Various cultural and gendered assumptions have strewn the trial, some of which are the product less of evidence than fancy. Knox’s fiendishly good looks are never far away from some of them. This was the grand sexed killing, and sexed trial. Casey Greenfield in the Huffington Post makes the point that “if Knox were homely, or modest, or male, she’d probably never have been charged to begin with.” Greenfield hardly knows that, but is happy to speculate about the fate of an “American woman” in a “foreign” legal system. What she ignores is that the blade of good looks cuts both ways.

Such is the precarious nature of beauty – it is either forgiven at the expense of substance; or it demands punishment and savage retribution. Anything that induces a loss of control is bound to be wicked, or at the very least forbiddingly delicious, to the social order.

The appearance, demeanour, and overall manner of the accused in trials is everything. Murder trials can be big business – especially in television ratings. The US has led the way with this celluloid invasion, making murder a viewer’s and by virtue of that a judge’s, experience. There is much to suggest that the judge, and even the appointed jury in the case, has become redundant before the armchair viewer.

Even as the Knox case was trudging along in Italy in 2011, another trial became a tabloid infatuation. The Hollywood Reporter (June 28, 2011) found the rich pickings offered by Casey Anthony’s murder trial, making the cable network operators drool with excitement. It “propelled HLN to its highest-rated month ever, topping MSNBC in primetime and total day for the month of June”. Not even those purveyors of fiction at Fox News could compete.

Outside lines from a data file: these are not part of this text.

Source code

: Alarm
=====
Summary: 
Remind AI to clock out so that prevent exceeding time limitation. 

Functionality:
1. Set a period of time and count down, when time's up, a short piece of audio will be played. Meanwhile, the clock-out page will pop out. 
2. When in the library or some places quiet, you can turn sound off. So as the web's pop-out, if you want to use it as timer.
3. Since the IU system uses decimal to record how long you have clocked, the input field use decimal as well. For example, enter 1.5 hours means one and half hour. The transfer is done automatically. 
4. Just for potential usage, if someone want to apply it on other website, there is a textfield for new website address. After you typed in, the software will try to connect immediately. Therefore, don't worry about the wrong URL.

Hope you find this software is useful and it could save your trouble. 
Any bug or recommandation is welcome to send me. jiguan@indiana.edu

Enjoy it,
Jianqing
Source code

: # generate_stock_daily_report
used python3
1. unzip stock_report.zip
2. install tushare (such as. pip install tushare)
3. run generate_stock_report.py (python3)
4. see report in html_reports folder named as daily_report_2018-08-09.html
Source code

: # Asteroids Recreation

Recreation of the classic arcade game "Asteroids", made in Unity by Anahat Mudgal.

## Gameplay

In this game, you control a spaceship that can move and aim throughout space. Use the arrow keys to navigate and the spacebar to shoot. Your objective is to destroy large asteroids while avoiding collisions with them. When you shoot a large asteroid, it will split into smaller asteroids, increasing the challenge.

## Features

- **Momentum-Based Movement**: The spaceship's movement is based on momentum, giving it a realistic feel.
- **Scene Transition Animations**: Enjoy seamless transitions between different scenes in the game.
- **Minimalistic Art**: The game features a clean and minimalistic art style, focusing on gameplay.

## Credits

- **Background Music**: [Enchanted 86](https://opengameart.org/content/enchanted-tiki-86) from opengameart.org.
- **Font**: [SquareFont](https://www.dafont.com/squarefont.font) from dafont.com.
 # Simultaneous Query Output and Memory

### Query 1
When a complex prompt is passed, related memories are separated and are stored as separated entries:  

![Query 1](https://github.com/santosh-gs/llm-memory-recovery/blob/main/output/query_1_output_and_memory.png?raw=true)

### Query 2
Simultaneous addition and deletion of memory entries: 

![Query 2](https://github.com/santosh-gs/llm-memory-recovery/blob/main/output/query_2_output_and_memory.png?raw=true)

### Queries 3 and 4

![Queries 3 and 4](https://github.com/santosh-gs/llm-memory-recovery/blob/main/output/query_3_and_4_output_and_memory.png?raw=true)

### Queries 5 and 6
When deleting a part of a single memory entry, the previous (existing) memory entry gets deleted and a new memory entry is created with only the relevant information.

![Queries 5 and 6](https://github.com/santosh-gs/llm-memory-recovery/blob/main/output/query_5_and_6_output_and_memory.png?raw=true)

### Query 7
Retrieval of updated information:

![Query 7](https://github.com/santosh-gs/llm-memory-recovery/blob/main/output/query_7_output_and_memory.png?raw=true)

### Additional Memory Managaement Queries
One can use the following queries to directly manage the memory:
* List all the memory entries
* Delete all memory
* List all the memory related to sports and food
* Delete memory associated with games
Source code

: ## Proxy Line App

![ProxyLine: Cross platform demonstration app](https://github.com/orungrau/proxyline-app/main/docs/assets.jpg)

The Knox saga has its defenders and detractors. Knox has a staunch defender in novelist Nathaniel Rich, which goes to show that the law need not necessarily intrude in the realm of speculation. For Rich, writing in Rolling Stone in June 2011, Knox was that “naïve kid from Seattle… coerced into confessing to a brutal murder” which landed her with a 26 year sentence in an Italian jail. The killer is discussed in detail, and ticked off for doing a bad job. Whoever killed Kercher “didn’t know how to use a knife.”

Rich is absolutely right to spot the promise of cultural obsession in the story. The murdered woman was attractive and from a privileged British family. One of the suspects was an attractive woman from a privileged American family. The events took place in Italy. The case simmered with frisson. The alchemical properties of the story produced the richest “tabloid gold”.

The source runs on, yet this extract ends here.